Problem to work on:
Lines from the one containing "син його Есар-Хаддон." through the last line of the data below are to be returned exactly; leave out the rest.

** Opening Data for the task block **

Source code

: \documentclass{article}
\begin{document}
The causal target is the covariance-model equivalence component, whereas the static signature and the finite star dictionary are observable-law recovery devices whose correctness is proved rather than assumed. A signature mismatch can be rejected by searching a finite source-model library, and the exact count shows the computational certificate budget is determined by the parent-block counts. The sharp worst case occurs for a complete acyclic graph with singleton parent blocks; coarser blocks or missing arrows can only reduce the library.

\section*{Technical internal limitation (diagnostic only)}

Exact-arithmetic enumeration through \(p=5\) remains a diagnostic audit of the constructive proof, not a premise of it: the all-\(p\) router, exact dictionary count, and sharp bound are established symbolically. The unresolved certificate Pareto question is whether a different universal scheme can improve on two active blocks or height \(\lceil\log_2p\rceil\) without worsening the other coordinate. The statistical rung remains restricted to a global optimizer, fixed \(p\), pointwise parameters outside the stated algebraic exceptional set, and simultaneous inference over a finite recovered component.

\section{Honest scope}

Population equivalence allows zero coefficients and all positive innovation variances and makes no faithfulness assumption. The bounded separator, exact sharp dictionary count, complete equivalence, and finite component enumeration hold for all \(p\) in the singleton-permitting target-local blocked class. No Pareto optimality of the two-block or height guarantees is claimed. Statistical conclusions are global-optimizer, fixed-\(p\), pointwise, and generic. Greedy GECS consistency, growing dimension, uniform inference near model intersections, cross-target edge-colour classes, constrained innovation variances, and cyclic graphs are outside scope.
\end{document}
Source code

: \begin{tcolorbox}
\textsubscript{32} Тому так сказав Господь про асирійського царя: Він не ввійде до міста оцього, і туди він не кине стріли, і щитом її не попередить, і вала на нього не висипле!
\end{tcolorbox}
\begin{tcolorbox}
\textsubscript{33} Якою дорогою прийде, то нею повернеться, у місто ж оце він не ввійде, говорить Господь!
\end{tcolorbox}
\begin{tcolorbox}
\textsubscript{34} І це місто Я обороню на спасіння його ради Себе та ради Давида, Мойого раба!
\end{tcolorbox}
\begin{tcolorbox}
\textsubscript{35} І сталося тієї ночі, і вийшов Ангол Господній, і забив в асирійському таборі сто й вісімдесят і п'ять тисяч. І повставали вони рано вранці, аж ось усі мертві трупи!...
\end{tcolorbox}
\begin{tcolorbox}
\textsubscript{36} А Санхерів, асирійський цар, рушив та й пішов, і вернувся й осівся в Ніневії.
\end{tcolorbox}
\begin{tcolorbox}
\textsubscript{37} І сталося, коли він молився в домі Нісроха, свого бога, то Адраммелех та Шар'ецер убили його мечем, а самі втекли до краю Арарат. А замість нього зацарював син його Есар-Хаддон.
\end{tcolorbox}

** Closing Data for the task block **

Response to this exercise:
\textsubscript{37} І сталося, коли він молився в домі Нісроха, свого бога, то Адраммелех та Шар'ецер убили його мечем, а самі втекли до краю Арарат. А замість нього зацарював син його Есар-Хаддон.
\end{tcolorbox}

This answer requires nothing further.